[Stored items from a collection]

▼

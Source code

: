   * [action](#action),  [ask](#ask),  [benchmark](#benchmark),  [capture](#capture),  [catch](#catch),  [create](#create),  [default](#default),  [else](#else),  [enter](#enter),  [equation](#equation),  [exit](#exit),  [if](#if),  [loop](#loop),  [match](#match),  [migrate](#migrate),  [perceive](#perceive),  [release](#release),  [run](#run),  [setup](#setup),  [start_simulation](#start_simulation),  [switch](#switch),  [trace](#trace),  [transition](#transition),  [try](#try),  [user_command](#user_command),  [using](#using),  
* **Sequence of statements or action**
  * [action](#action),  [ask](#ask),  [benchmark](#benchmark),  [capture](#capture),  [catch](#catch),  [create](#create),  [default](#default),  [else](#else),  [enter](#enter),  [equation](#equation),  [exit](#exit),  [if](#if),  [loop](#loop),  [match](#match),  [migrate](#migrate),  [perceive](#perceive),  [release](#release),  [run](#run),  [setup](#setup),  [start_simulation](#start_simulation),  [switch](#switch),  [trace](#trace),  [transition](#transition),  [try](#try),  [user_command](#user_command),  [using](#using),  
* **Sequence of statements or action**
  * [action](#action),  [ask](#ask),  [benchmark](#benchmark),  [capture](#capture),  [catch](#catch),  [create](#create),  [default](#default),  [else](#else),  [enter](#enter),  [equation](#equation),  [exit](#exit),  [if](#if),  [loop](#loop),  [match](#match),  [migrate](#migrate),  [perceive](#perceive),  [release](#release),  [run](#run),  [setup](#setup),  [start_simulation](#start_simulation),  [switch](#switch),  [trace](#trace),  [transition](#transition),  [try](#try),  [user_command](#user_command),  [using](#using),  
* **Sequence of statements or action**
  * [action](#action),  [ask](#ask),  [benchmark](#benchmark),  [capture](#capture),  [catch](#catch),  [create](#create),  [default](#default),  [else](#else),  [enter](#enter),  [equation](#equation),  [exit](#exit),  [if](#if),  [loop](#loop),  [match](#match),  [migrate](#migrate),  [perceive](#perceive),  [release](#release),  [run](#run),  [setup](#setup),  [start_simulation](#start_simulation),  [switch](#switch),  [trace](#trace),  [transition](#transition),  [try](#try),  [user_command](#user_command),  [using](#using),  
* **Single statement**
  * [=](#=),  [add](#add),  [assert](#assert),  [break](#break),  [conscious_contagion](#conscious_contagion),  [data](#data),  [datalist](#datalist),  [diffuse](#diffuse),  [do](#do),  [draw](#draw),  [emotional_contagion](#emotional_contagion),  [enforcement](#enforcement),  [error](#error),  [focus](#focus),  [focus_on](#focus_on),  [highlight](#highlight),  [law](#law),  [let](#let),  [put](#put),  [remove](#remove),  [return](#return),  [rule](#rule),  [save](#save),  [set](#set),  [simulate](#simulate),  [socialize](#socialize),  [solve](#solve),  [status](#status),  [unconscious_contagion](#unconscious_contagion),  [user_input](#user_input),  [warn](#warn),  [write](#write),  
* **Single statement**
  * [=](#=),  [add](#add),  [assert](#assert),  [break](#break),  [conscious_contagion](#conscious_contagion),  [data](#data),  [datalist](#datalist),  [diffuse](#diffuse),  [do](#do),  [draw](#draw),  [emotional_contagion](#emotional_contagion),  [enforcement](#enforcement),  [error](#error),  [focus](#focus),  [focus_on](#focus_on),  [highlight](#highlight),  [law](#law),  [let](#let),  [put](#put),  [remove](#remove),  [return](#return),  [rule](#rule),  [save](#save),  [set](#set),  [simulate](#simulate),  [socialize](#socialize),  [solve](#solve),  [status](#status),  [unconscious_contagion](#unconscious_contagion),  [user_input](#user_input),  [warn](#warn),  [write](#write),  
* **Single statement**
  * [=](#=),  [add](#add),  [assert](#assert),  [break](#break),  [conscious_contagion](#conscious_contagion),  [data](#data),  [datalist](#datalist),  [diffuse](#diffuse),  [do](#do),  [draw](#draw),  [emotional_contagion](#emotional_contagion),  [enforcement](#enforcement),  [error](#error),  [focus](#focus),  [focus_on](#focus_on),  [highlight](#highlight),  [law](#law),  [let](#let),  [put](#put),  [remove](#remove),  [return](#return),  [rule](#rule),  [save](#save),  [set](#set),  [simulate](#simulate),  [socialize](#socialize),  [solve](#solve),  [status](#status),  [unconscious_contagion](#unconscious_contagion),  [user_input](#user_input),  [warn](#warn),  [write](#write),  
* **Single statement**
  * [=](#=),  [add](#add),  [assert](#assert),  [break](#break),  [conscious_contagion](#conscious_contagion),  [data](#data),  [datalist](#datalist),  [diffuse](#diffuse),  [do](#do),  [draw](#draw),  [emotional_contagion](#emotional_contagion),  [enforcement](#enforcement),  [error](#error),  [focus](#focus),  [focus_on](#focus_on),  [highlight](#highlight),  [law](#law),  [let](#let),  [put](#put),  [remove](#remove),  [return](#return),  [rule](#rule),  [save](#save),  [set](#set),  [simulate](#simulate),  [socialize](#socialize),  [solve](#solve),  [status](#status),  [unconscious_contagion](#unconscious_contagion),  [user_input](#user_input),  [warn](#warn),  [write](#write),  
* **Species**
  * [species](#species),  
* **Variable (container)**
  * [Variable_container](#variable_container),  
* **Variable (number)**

▲

▶ [EXERCISE PROMPT] Output all entries exactly as given above.

▶ [FINISHED TASK]
Source code

:   * [action](#action),  [ask](#ask),  [benchmark](#benchmark),  [capture](#capture),  [catch](#catch),  [create](#create),  [default](#default),  [else](#else),  [enter](#enter),  [equation](#equation),  [exit](#exit),  [if](#if),  [loop](#loop),  [match](#match),  [migrate](#migrate),  [perceive](#perceive),  [release](#release),  [run](#run),  [setup](#setup),  [start_simulation](#start_simulation),  [switch](#switch),  [trace](#trace),  [transition](#transition),  [try](#try),  [user_command](#user_command),  [using](#using),  
* **Sequence of statements or action**
  * [action](#action),  [ask](#ask),  [benchmark](#benchmark),  [capture](#capture),  [catch](#catch),  [create](#create),  [default](#default),  [else](#else),  [enter](#enter),  [equation](#equation),  [exit](#exit),  [if](#if),  [loop](#loop),  [match](#match),  [migrate](#migrate),  [perceive](#perceive),  [release](#release),  [run](#run),  [setup](#setup),  [start_simulation](#start_simulation),  [switch](#switch),  [trace](#trace),  [transition](#transition),  [try](#try),  [user_command](#user_command),  [using](#using),  
* **Sequence of statements or action**
  * [action](#action),  [ask](#ask),  [benchmark](#benchmark),  [capture](#capture),  [catch](#catch),  [create](#create),  [default](#default),  [else](#else),  [enter](#enter),  [equation](#equation),  [exit](#exit),  [if](#if),  [loop](#loop),  [match](#match),  [migrate](#migrate),  [perceive](#perceive),  [release](#release),  [run](#run),  [setup](#setup),  [start_simulation](#start_simulation),  [switch](#switch),  [trace](#trace),  [transition](#transition),  [try](#try),  [user_command](#user_command),  [using](#using),  
* **Sequence of statements or action**
  * [action](#action),  [ask](#ask),  [benchmark](#benchmark),  [capture](#capture),  [catch](#catch),  [create](#create),  [default](#default),  [else](#else),  [enter](#enter),  [equation](#equation),  [exit](#exit),  [if](#if),  [loop](#loop),  [match](#match),  [migrate](#migrate),  [perceive](#perceive),  [release](#release),  [run](#run),  [setup](#setup),  [start_simulation](#start_simulation),  [switch](#switch),  [trace](#trace),  [transition](#transition),  [try](#try),  [user_command](#user_command),  [using](#using),  
* **Single statement**
  * [=](#=),  [add](#add),  [assert](#assert),  [break](#break),  [conscious_contagion](#conscious_contagion),  [data](#data),  [datalist](#datalist),  [diffuse](#diffuse),  [do](#do),  [draw](#draw),  [emotional_contagion](#emotional_contagion),  [enforcement](#enforcement),  [error](#error),  [focus](#focus),  [focus_on](#focus_on),  [highlight](#highlight),  [law](#law),  [let](#let),  [put](#put),  [remove](#remove),  [return](#return),  [rule](#rule),  [save](#save),  [set](#set),  [simulate](#simulate),  [socialize](#socialize),  [solve](#solve),  [status](#status),  [unconscious_contagion](#unconscious_contagion),  [user_input](#user_input),  [warn](#warn),  [write](#write),  
* **Single statement**
  * [=](#=),  [add](#add),  [assert](#assert),  [break](#break),  [conscious_contagion](#conscious_contagion),  [data](#data),  [datalist](#datalist),  [diffuse](#diffuse),  [do](#do),  [draw](#draw),  [emotional_contagion](#emotional_contagion),  [enforcement](#enforcement),  [error](#error),  [focus](#focus),  [focus_on](#focus_on),  [highlight](#highlight),  [law](#law),  [let](#let),  [put](#put),  [remove](#remove),  [return](#return),  [rule](#rule),  [save](#save),  [set](#set),  [simulate](#simulate),  [socialize](#socialize),  [solve](#solve),  [status](#status),  [unconscious_contagion](#unconscious_contagion),  [user_input](#user_input),  [warn](#warn),  [write](#write),  
* **Single statement**
  * [=](#=),  [add](#add),  [assert](#assert),  [break](#break),  [conscious_contagion](#conscious_contagion),  [data](#data),  [datalist](#datalist),  [diffuse](#diffuse),  [do](#do),  [draw](#draw),  [emotional_contagion](#emotional_contagion),  [enforcement](#enforcement),  [error](#error),  [focus](#focus),  [focus_on](#focus_on),  [highlight](#highlight),  [law](#law),  [let](#let),  [put](#put),  [remove](#remove),  [return](#return),  [rule](#rule),  [save](#save),  [set](#set),  [simulate](#simulate),  [socialize](#socialize),  [solve](#solve),  [status](#status),  [unconscious_contagion](#unconscious_contagion),  [user_input](#user_input),  [warn](#warn),  [write](#write),  
* **Single statement**
  * [=](#=),  [add](#add),  [assert](#assert),  [break](#break),  [conscious_contagion](#conscious_contagion),  [data](#data),  [datalist](#datalist),  [diffuse](#diffuse),  [do](#do),  [draw](#draw),  [emotional_contagion](#emotional_contagion),  [enforcement](#enforcement),  [error](#error),  [focus](#focus),  [focus_on](#focus_on),  [highlight](#highlight),  [law](#law),  [let](#let),  [put](#put),  [remove](#remove),  [return](#return),  [rule](#rule),  [save](#save),  [set](#set),  [simulate](#simulate),  [socialize](#socialize),  [solve](#solve),  [status](#status),  [unconscious_contagion](#unconscious_contagion),  [user_input](#user_input),  [warn](#warn),  [write](#write),  
* **Species**
  * [species](#species),  
* **Variable (container)**
  * [Variable_container](#variable_container),  
* **Variable (number)**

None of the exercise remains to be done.